Quelles sont les conséquences d’une renonciation d’héritage ?

Un héritier qui refuse la succession n’est plus concerné par le partage des biens. De ce fait, il n’a aucun droit à la succession ou d’une obligation concernant les dettes du défunt. Toutefois, un enfant qui renonce à son héritage doit payer les frais d’obsèques au titre de l’obligation alimentaire inscrit dans le Code civil. Tant que la succession n’a pas été acceptée par d’autres héritiers, il est possible de revenir sur son choix. Il faudra dans ce cas formuler une acceptation pure et simple ou une acceptation sous bénéfice d’inventaire.

La renonciation de l’héritage permet de bénéficier d’un avantage fiscal. En effet, ceux qui ont renoncé à l’héritage de leurs parents ont intérêt à renoncer à la succession afin de transférer directement la succession à leurs enfants. De cette manière, on peut sauter une génération et réduire le coût de la transmission du patrimoine. Cet avantage fiscal est une considération à prendre en compte lorsqu’on rédige un testament. Il est souvent recommandé d’avantager les petits-enfants.

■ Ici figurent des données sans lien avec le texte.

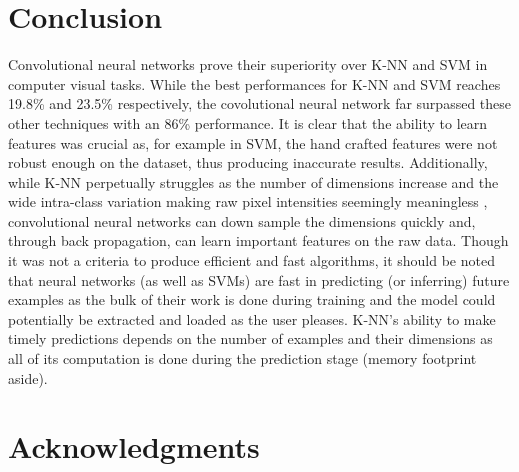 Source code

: \documentclass{article} %
\begin{document}
\section{Conclusion}
Convolutional neural networks prove their superiority over K-NN and SVM in computer visual tasks. While the best performances for K-NN and SVM reaches 19.8\% and 23.5\% respectively, the covolutional neural network far surpassed these other techniques with an 86\% performance. It is clear that the ability to learn features was crucial as, for example in SVM, the hand crafted features were not robust enough on the dataset, thus producing inaccurate results. Additionally, while K-NN perpetually struggles as the number of dimensions increase and the wide intra-class variation making raw pixel intensities seemingly meaningless , convolutional neural networks can down sample the dimensions quickly and, through back propagation, can learn important features on the raw data. Though it was not a criteria to produce efficient and fast algorithms, it should be noted that neural networks (as well as SVMs) are fast in predicting (or inferring) future examples as the bulk of their work is done during training and the model could potentially be extracted and loaded as the user pleases. K-NN's ability to make timely predictions depends on the number of examples and their dimensions as all of its computation is done during the prediction stage (memory footprint aside).



\section*{Acknowledgments}

\small{
\nocite{*}


}
\end{document}
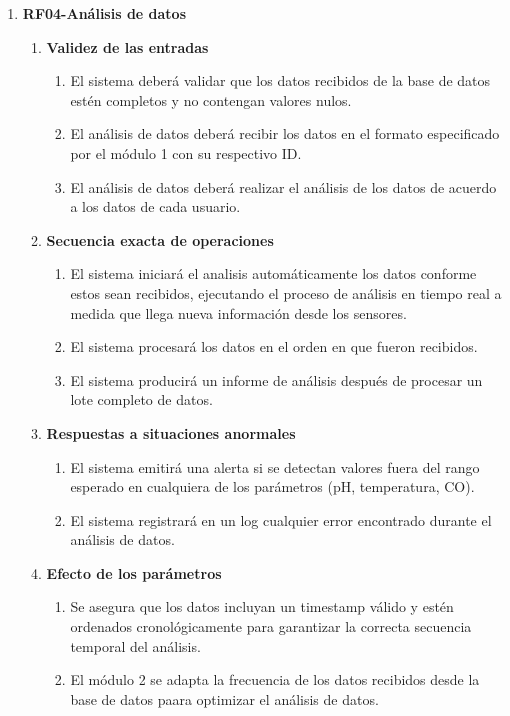 \begin{enumerate}
\item \label{it:RF04} \textbf{RF04-Análisis de datos}
        \begin{enumerate}
            \item \textbf{Validez de las entradas}
                \begin{enumerate}
                    \item El sistema deberá validar que los datos recibidos de la base de datos estén completos y no contengan valores nulos.
                    \item El análisis de datos deberá recibir los datos en el formato especificado por el módulo 1 con su respectivo ID.
                    \item El análisis de datos deberá realizar el análisis de los datos de acuerdo a los datos de cada usuario.   
                \end{enumerate}   
            
            \item \textbf{Secuencia exacta de operaciones}
                \begin{enumerate}
                    \item El sistema iniciará el analisis automáticamente los datos conforme estos sean recibidos, ejecutando el proceso de análisis en tiempo real a medida que llega nueva información desde los sensores.
                    \item El sistema procesará los datos en el orden en que fueron recibidos.
                    \item El sistema producirá un informe de análisis después de procesar un lote completo de datos.
                \end{enumerate}   
        
            \item \textbf{Respuestas a situaciones anormales}
                \begin{enumerate}
                    \item El sistema emitirá una alerta si se detectan valores fuera del rango esperado en cualquiera de los parámetros (pH, temperatura, CO).
                    \item El sistema registrará en un log cualquier error encontrado durante el análisis de datos.
                \end{enumerate}   
       
            \item \textbf{Efecto de los parámetros}
                \begin{enumerate}
                    \item Se asegura que los datos incluyan un timestamp válido y estén ordenados cronológicamente para garantizar la correcta secuencia temporal del análisis.
                    \item El módulo 2 se adapta la frecuencia de los datos recibidos desde la base de datos paara optimizar
                    el análisis de datos.
                \end{enumerate}   
        

\end{enumerate}
\end{enumerate}
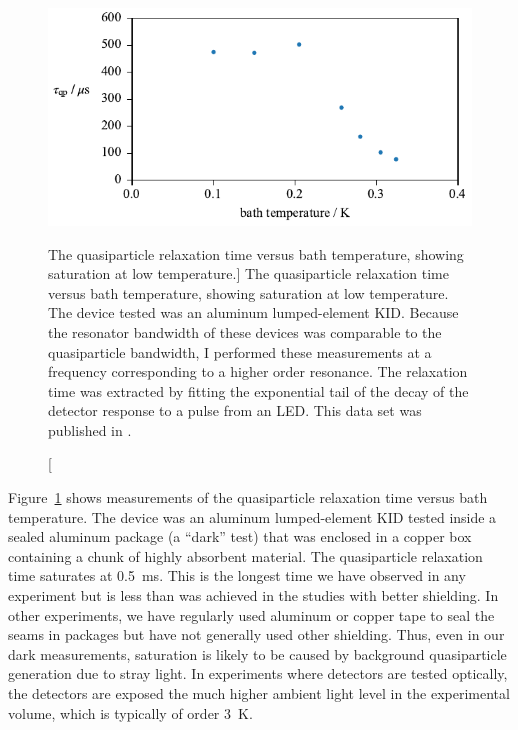 \begin{figure}[tb]
\centering
\includegraphics[width=\textwidth]{theory/tau_qp_vs_bath_temperature.pdf}
\caption
[The quasiparticle relaxation time versus bath temperature, showing saturation at low temperature.]
{
The quasiparticle relaxation time versus bath temperature, showing saturation at low temperature.
The device tested was an aluminum lumped-element KID.
Because the resonator bandwidth of these devices was comparable to the quasiparticle bandwidth, I performed these measurements at a frequency corresponding to a higher order resonance.
The relaxation time was extracted by fitting the exponential tail of the decay of the detector response to a pulse from an LED.
This data set was published in \textcite{McCarrick2014RSI}.
}
\label{fig:tau_qp_vs_bath_temperature}
\end{figure}

Figure~\ref{fig:tau_qp_vs_bath_temperature} shows measurements of the quasiparticle relaxation time versus bath temperature.
The device was an aluminum lumped-element KID tested inside a sealed aluminum package (a ``dark'' test) that was enclosed in a copper box containing a chunk of highly absorbent material.
The quasiparticle relaxation time saturates at \SI{0.5}{ms}.
This is the longest time we have observed in any experiment but is less than was achieved in the studies with better shielding.
In other experiments, we have regularly used aluminum or copper tape to seal the seams in packages but have not generally used other shielding.
Thus, even in our dark measurements, saturation is likely to be caused by background quasiparticle generation due to stray light.
In experiments where detectors are tested optically, the detectors are exposed the much higher ambient light level in the experimental volume, which is typically of order \SI{3}{K}.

Les démarches à réaliser quand on souhaite refuser une succession

Un héritier dispose d’un délai de 4 mois à partir de l’ouverture de la succession pour prendre la décision de refuser l’héritage. Pour refuser la succession, on doit accomplir certaines formalités afin de rendre la décision opposable aux banques ou autres créanciers du défunt. Il faudra que l’héritier se rende au greffe du tribunal de grande instance du domicile du défunt ou effectue les démarches par courrier en envoyant une lettre simple au greffe. L’application de la Loi autorise les héritiers à renoncer à leur succession en présence d’un notaire. Les pièces à fournir sont une copie intégrale de l’acte de décès, une copie de son acte de naissance et un justificatif d’identité.

Que faire lorsque le locataire décède et que les descendants renoncent à l’héritage ?

Quand un locataire décède, c’est normalement aux descendants de récupérer les mobiliers de leur proche disparu. Dans le cas où les descendants décident de renoncer à l’héritage, le propriétaire aura des soucis financiers tant que les affaires du locataire décédé ne sont pas retirées. Sans héritier direct, difficile de récupérer les derniers loyers, faire un état des lieux de sortie ou récupérer les frais de travaux obtenus sur la base de l’état des lieux. Pour résoudre cette situation, il est mieux est de contacter un notaire pour qu’il puisse trouver la procédure adaptée à chaque situation. Il vaut mieux ne pas perdre de temps pour résoudre le problème afin de trouver rapidement un nouveau locataire.